Di sisi lain dari IU, terdapat Human Rights, sebuah organisasi masyarakat sipil yang memperingatkan potensi bahaya jika memelihara robot AI di rumah dan di masyarakat. Tampaknya, tujuan HR tampak mulia karena membela hak asasi manusia terhadap robot. Namun pada kenyataannya organisasi tersebut tidak dapat diandalkan. Pemimpin organisasi adalah orang licik yang memanfaatkan kampanye organisasi untuk ambisi politiknya. Pemimpin HR mengingatkan kita untuk mewaspadai mereka yang meneriakkan, “Kami akan menyelamatkanmu dari tirani,” atau “Demi tujuan yang lebih besar!” Kemungkinan besar mereka adalah orang-orang munafik yang menggunakan ungkapan tersebut hanya untuk kepentingan politik atau balas dendam pribadi.

Dalam hal ini, HR tidak lebih baik dari IU. Keduanya menipu orang-orang yang naif dengan berpura-pura bahwa merekalah satu-satunya yang baik. Antagonisme dan kesamaan antara IU dan HR dengan baik menggambarkan antipati dan kesamaan antara diktator militer dan aktivis radikal yang dengan keras menentang mereka dalam sejarah kita saat ini. Pada awalnya kami berpikir bahwa yang pertama buruk dan yang terakhir baik. Namun belakangan kami menemukan bahwa keduanya sangat mirip, bahkan mungkin sama. Keduanya merasa benar sendiri dan egois, hanya berjuang demi kekuasaan dan hegemoni.

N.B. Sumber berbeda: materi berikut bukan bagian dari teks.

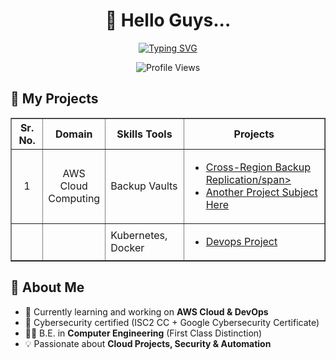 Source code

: <h1 align="center">👋 Hello Guys...</h1>

<p align="center">
  <a href="https://git.io/typing-svg">
    <img src="https://readme-typing-svg.demolab.com?font=Iceland&size=45&pause=1000&color=F75407&center=true&vCenter=true&width=1000&height=60&lines=I+am+AWS+Cloud+and+DevOps+Engineer!" alt="Typing SVG" />
  </a>
</p>

<p align="center">
  <img src="https://komarev.com/ghpvc/?username=koustubhjuvekar&label=Profile%20Views&color=F75407&style=flat" alt="Profile Views" />
</p>

## 📑 My Projects
<table width="1000%" border="1">
   <thead>
     <tr>
       <th width="10%" align="center">Sr. No.</th>
       <th width="20%" align="center">Domain</th>
       <th width="25%" align="center">Skills Tools</th>
       <th width="100%" align="center">Projects</th>
     </tr>
   </thead>
  <tbody>
    <tr>
      <td align="center">1</td>
      <td align="center">AWS Cloud Computing</td>
      <td>Backup Vaults</td>
      <td>
       <ul>
        <li>
          <a href="https://github.com/koustubhjuvekar/My-Projects/tree/d77d8dc30f6f315d006c1905d5e9dd41f419c6aa/Project%20-%201">
            <span width="100%" style="text-decoration:none; color:inherit;">Cross-Region Backup Replication/span>
          </a>
        </li>
        <li>
          <a href="https://github.com/koustubhjuvekar/My-Projects/tree/ANOTHER_COMMIT_ID/Project%20-%202">
            <span width="100%" style="text-decoration:none; color:inherit;">Another Project Subject Here</span>
          </a>
        </li>
      </ul>
      </td>
    </tr>
    <tr>
      <!-- line --> 
     <td></td>
     <td></td> 
      <td>Kubernetes, Docker</td>
      <td>
       <ul>
        <li>
          <a href="https://github.com/koustubhjuvekar/My-Projects/tree/d77d8dc30f6f315d006c1905d5e9dd41f419c6aa/Project%20-%201">
            <span style="text-decoration:none; color:inherit;">Devops Project</span>
          </a>
        </li>
      </ul>
        </a>
      </td>
    </tr>
  </tbody>
</table>


## 🚀 About Me  
- 🌱 Currently learning and working on **AWS Cloud & DevOps**  
- 🔐 Cybersecurity certified (ISC2 CC + Google Cybersecurity Certificate)  
- 👨‍🎓 B.E. in **Computer Engineering** (First Class Distinction)  
- 💡 Passionate about **Cloud Projects, Security & Automation**  
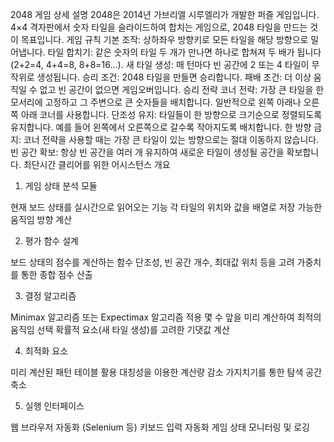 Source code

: 2048 게임 상세 설명
2048은 2014년 가브리엘 시루엘리가 개발한 퍼즐 게임입니다. 4×4 격자판에서 숫자 타일을 슬라이드하여 합치는 게임으로, 2048 타일을 만드는 것이 목표입니다.
게임 규칙
기본 조작: 상하좌우 방향키로 모든 타일을 해당 방향으로 밀어냅니다.
타일 합치기: 같은 숫자의 타일 두 개가 만나면 하나로 합쳐져 두 배가 됩니다 (2+2=4, 4+4=8, 8+8=16...).
새 타일 생성: 매 턴마다 빈 공간에 2 또는 4 타일이 무작위로 생성됩니다.
승리 조건: 2048 타일을 만들면 승리합니다.
패배 조건: 더 이상 움직일 수 없고 빈 공간이 없으면 게임오버입니다.
승리 전략
코너 전략: 가장 큰 타일을 한 모서리에 고정하고 그 주변으로 큰 숫자들을 배치합니다. 일반적으로 왼쪽 아래나 오른쪽 아래 코너를 사용합니다.
단조성 유지: 타일들이 한 방향으로 크기순으로 정렬되도록 유지합니다. 예를 들어 왼쪽에서 오른쪽으로 갈수록 작아지도록 배치합니다.
한 방향 금지: 코너 전략을 사용할 때는 가장 큰 타일이 있는 방향으로는 절대 이동하지 않습니다.
빈 공간 확보: 항상 빈 공간을 여러 개 유지하여 새로운 타일이 생성될 공간을 확보합니다.
최단시간 클리어를 위한 어시스턴스 개요

1. 게임 상태 분석 모듈

현재 보드 상태를 실시간으로 읽어오는 기능
각 타일의 위치와 값을 배열로 저장
가능한 움직임 방향 계산

2. 평가 함수 설계

보드 상태의 점수를 계산하는 함수
단조성, 빈 공간 개수, 최대값 위치 등을 고려
가중치를 통한 종합 점수 산출

3. 결정 알고리즘

Minimax 알고리즘 또는 Expectimax 알고리즘 적용
몇 수 앞을 미리 계산하여 최적의 움직임 선택
확률적 요소(새 타일 생성)를 고려한 기댓값 계산

4. 최적화 요소

미리 계산된 패턴 테이블 활용
대칭성을 이용한 계산량 감소
가지치기를 통한 탐색 공간 축소

5. 실행 인터페이스

웹 브라우저 자동화 (Selenium 등)
키보드 입력 자동화
게임 상태 모니터링 및 로깅
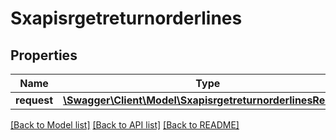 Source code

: # Sxapisrgetreturnorderlines

## Properties
Name | Type | Description | Notes
------------ | ------------- | ------------- | -------------
**request** | [**\Swagger\Client\Model\SxapisrgetreturnorderlinesRequest**](SxapisrgetreturnorderlinesRequest.md) |  | [optional] 

[[Back to Model list]](../README.md#documentation-for-models) [[Back to API list]](../README.md#documentation-for-api-endpoints) [[Back to README]](../README.md)



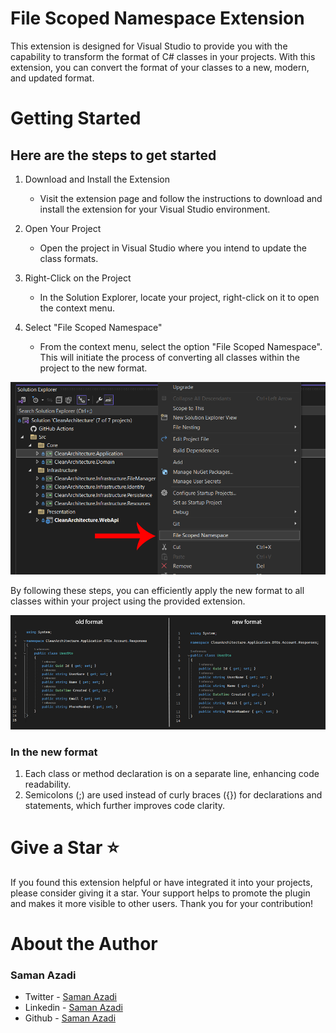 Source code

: # File Scoped Namespace Extension

This extension is designed for Visual Studio to provide you with the capability to transform the format of C# classes in your projects. With this extension, you can convert the format of your classes to a new, modern, and updated format.

# Getting Started

## Here are the steps to get started

1. Download and Install the Extension
	- Visit the extension page and follow the instructions to download and install the extension for your Visual Studio environment.

2. Open Your Project
	- Open the project in Visual Studio where you intend to update the class formats.

3. Right-Click on the Project
	- In the Solution Explorer, locate your project, right-click on it to open the context menu.

4. Select "File Scoped Namespace"
	- From the context menu, select the option "File Scoped Namespace". This will initiate the process of converting all classes within the project to the new format.

![Image1](https://raw.githubusercontent.com/samanazadi1996/Sam.FileScopedNamespace/master/Documents/Images/Image1.png)

By following these steps, you can efficiently apply the new format to all classes within your project using the provided extension.

![Image2](https://raw.githubusercontent.com/samanazadi1996/Sam.FileScopedNamespace/master/Documents/Images/Image2.png)

### In the new format

1. Each class or method declaration is on a separate line, enhancing code readability.
2. Semicolons (;) are used instead of curly braces ({}) for declarations and statements, which further improves code clarity.

# Give a Star ⭐️

If you found this extension helpful or have integrated it into your projects, please consider giving it a star. Your support helps to promote the plugin and makes it more visible to other users. Thank you for your contribution!

# About the Author

### Saman Azadi
- Twitter - [Saman Azadi](https://twitter.com/intent/follow?screen_name=saman_azadi_)
- Linkedin - [Saman Azadi](https://www.linkedin.com/in/saman-azadi/)
- Github - [Saman Azadi](https://github.com/samanazadi1996)
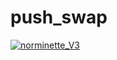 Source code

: # push_swap

[![norminette_V3](https://github.com/sirius911/push_swap/actions/workflows/main.yml/badge.svg?branch=main)](https://github.com/sirius911/push_swap/actions/workflows/main.yml)
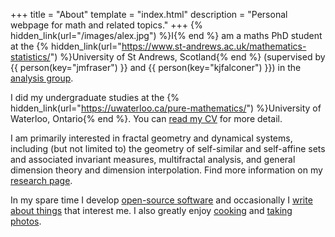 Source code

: +++
title = "About"
template = "index.html"
description = "Personal webpage for math and related topics."
+++
{% hidden_link(url="/images/alex.jpg") %}I{% end %} am a maths PhD student at the {% hidden_link(url="https://www.st-andrews.ac.uk/mathematics-statistics/") %}University of St Andrews, Scotland{% end %} (supervised by {{ person(key="jmfraser") }} and {{ person(key="kjfalconer") }}) in the [analysis group](http://www.mcs.st-and.ac.uk/pg/pure/Analysis/index.html).

I did my undergraduate studies at the {% hidden_link(url="https://uwaterloo.ca/pure-mathematics/") %}University of Waterloo, Ontario{% end %}.
You can [read my CV](/alex_rutar_cv.pdf) for more detail.

I am primarily interested in fractal geometry and dynamical systems, including (but not limited to) the geometry of self-similar and self-affine sets and associated invariant measures, multifractal analysis, and general dimension theory and dimension interpolation.
Find more information on my [research page](/research/).

In my spare time I develop [open-source software](https://github.com/alexrutar) and occasionally I [write about things](/writing/) that interest me.
I also greatly enjoy [cooking](https://food.rutar.org) and [taking photos](https://photography.rutar.org).
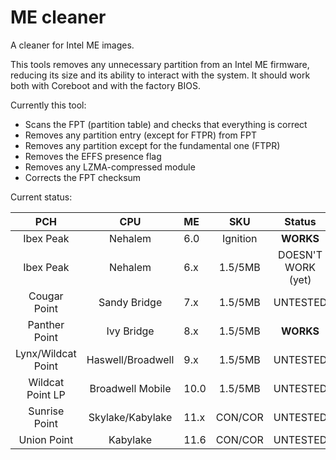 # ME cleaner

A cleaner for Intel ME images.

This tools removes any unnecessary partition from an Intel ME firmware, reducing
its size and its ability to interact with the system.
It should work both with Coreboot and with the factory BIOS.

Currently this tool:
 * Scans the FPT (partition table) and checks that everything is correct
 * Removes any partition entry (except for FTPR) from FPT
 * Removes any partition except for the fundamental one (FTPR)
 * Removes the EFFS presence flag
 * Removes any LZMA-compressed module
 * Corrects the FPT checksum

Current status:

| PCH           | CPU           | ME | SKU      | Status		 |
|:-------------:|:-------------:|:---|:--------:|:---------:|
| Ibex Peak     | Nehalem       | 6.0 | Ignition | **WORKS** |
| Ibex Peak     | Nehalem       | 6.x | 1.5/5MB	 | DOESN'T WORK (yet) |
| Cougar Point  | Sandy Bridge	| 7.x | 1.5/5MB  | UNTESTED |
| Panther Point | Ivy Bridge	  | 8.x | 1.5/5MB  | **WORKS** |
| Lynx/Wildcat Point   | Haswell/Broadwell       | 9.x | 1.5/5MB	 | UNTESTED |
| Wildcat  Point LP   | Broadwell Mobile	    | 10.0 | 1.5/5MB  | UNTESTED |
| Sunrise Point | Skylake/Kabylake	      | 11.x | CON/COR  | UNTESTED |
| Union Point   | Kabylake	    | 11.6 | CON/COR  | UNTESTED |
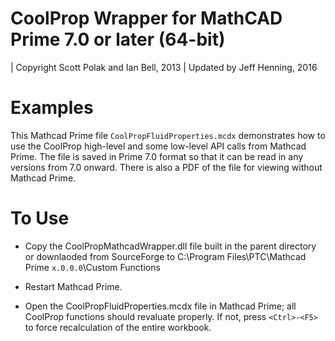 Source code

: CoolProp Wrapper for MathCAD Prime 7.0 or later (64-bit)
==========================================================

| Copyright Scott Polak and Ian Bell, 2013
| Updated by Jeff Henning, 2016

Examples
========

This Mathcad Prime file ``CoolPropFluidProperties.mcdx`` demonstrates how to use the CoolProp high-level and some low-level API calls from Mathcad Prime.  The file is saved in Prime 7.0 format so that it can be read in any versions from 7.0 onward.  There is also a PDF of the file for viewing without Mathcad Prime.


To Use
======

* Copy the CoolPropMathcadWrapper.dll file built in the parent directory or downlaoded from SourceForge to C:\\Program Files\\PTC\\Mathcad Prime ``x.0.0.0``\\Custom Functions 

* Restart Mathcad Prime.

* Open the CoolPropFluidProperties.mcdx file in Mathcad Prime; all CoolProp functions should revaluate properly.  If not, press `<Ctrl>-<F5>` to force recalculation of the entire workbook.


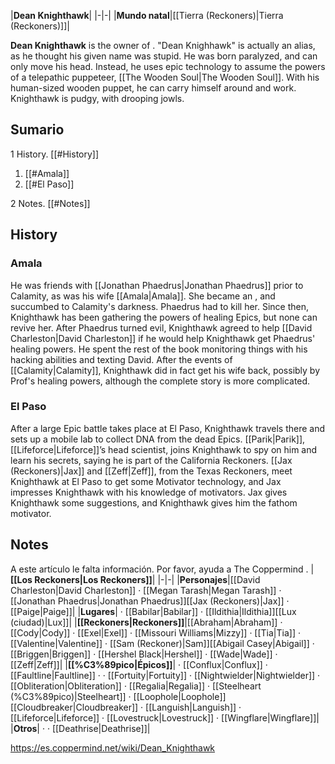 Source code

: |**Dean Knighthawk**|
|-|-|
|**Mundo natal**|[[Tierra (Reckoners)\|Tierra (Reckoners)]]|

**Dean Knighthawk** is the owner of .
"Dean Knighhawk" is actually an alias, as he thought his given name was stupid. He was born paralyzed, and can only move his head. Instead, he uses epic technology to assume the powers of a telepathic puppeteer, [[The Wooden Soul\|The Wooden Soul]]. With his human-sized wooden puppet, he can carry himself around and work. Knighthawk is pudgy, with drooping jowls.

## Sumario

1 History. [[#History]] 

1. [[#Amala]] 
1. [[#El Paso]] 


2 Notes. [[#Notes]] 


## History
### Amala
He was friends with [[Jonathan Phaedrus\|Jonathan Phaedrus]] prior to Calamity, as was his wife [[Amala\|Amala]]. She became an , and succumbed to Calamity's darkness. Phaedrus had to kill her. Since then, Knighthawk has been gathering the powers of healing Epics, but none can revive her. After Phaedrus turned evil, Knighthawk agreed to help [[David Charleston\|David Charleston]] if he would help Knighthawk get Phaedrus' healing powers. He spent the rest of the book monitoring things with his hacking abilities and texting David.
After the events of [[Calamity\|Calamity]], Knighthawk did in fact get his wife back, possibly by Prof's healing powers, although the complete story is more complicated.

### El Paso
After a large Epic battle takes place at El Paso, Knighthawk travels there and sets up a mobile lab to collect DNA from the dead Epics. [[Parik\|Parik]], [[Lifeforce\|Lifeforce]]’s head scientist, joins Knighthawk to spy on him and learn his secrets, saying he is part of the California Reckoners. [[Jax (Reckoners)\|Jax]] and [[Zeff\|Zeff]], from the Texas Reckoners, meet Knighthawk at El Paso to get some Motivator technology, and Jax impresses Knighthawk with his knowledge of motivators. Jax gives Knighthawk some suggestions, and Knighthawk gives him the fathom motivator.

## Notes

A este artículo le falta información. Por favor, ayuda a The Coppermind .
|**[[Los Reckoners\|Los Reckoners]]**|
|-|-|
|**Personajes**|[[David Charleston\|David Charleston]] · [[Megan Tarash\|Megan Tarash]] · [[Jonathan Phaedrus\|Jonathan Phaedrus]][[Jax (Reckoners)\|Jax]] · [[Paige\|Paige]]|
|**Lugares**| · [[Babilar\|Babilar]] · [[Ildithia\|Ildithia]][[Lux (ciudad)\|Lux]]|
|**[[Reckoners\|Reckoners]]**|[[Abraham\|Abraham]] · [[Cody\|Cody]] · [[Exel\|Exel]] · [[Missouri Williams\|Mizzy]] · [[Tia\|Tia]] · [[Valentine\|Valentine]] · [[Sam (Reckoner)\|Sam]][[Abigail Casey\|Abigail]] · [[Briggen\|Briggen]] · [[Hershel Black\|Hershel]] · [[Wade\|Wade]] · [[Zeff\|Zeff]]|
|**[[%C3%89pico\|Épicos]]**| · [[Conflux\|Conflux]] · [[Faultline\|Faultline]] ·  · [[Fortuity\|Fortuity]] · [[Nightwielder\|Nightwielder]] · [[Obliteration\|Obliteration]] · [[Regalia\|Regalia]] · [[Steelheart (%C3%89pico)\|Steelheart]] · [[Loophole\|Loophole]][[Cloudbreaker\|Cloudbreaker]] · [[Languish\|Languish]] · [[Lifeforce\|Lifeforce]] · [[Lovestruck\|Lovestruck]] · [[Wingflare\|Wingflare]]|
|**Otros**| ·  · [[Deathrise\|Deathrise]]|



https://es.coppermind.net/wiki/Dean_Knighthawk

Ketua IU yang berjilbab tampaknya adalah pejabat tinggi pemerintah. Dialah dalang misterius di balik konspirasi bisnis robot AI. Belakangan, ia menjadi orang yang berorientasi pada ideologi yang ingin menciptakan dunia baru melalui revolusi elektronik, sehingga perbedaan antara manusia dan robot AI menghilang.

Pemimpin IU adalah sosok tirani yang mengurung musuh politiknya di dunia cyber bernama Oz Field. Dia bahkan menciptakan robot A79 yang suka berperang dan menjualnya kepada pemerintah, yang ingin menghancurkan manusia yang resisten dan robot AI yang memberontak. Mengacu pada rencananya untuk menggantikan manusia dengan robot AI, pemimpin tersebut menyatakan: “Saya melakukan ini demi progresivisme dan dunia baru.” Dia mengingatkan kita pada politisi kita yang mengucapkan slogan yang sama.

Membaca “Tak Berawak” pembaca menyadari bahwa perhatian utama penulis bukan hanya potensi masalah AI yang sudah tinggal bersama kita, tetapi juga orang-orang jahat tak kasat mata yang berencana memanipulasi kita melalui penggunaan AI. Memang benar, di negara-negara totaliter, pemerintah sudah menggunakan AI untuk terus-menerus mengawasi masyarakat.

Membaca ‘Unmanned’, yang memenangkan Segye Literature Award, membuat kita berpikir tentang situasi kita saat ini dan masalah masa depan yang menanti kita saat kita hidup dengan AI.

Kim Seong-kon

Kim Seong-kon adalah profesor emeritus Bahasa Inggris di Universitas Nasional Seoul dan sarjana tamu di Dartmouth College. Pandangan yang dikemukakan di sini adalah pendapatnya sendiri. —Ed.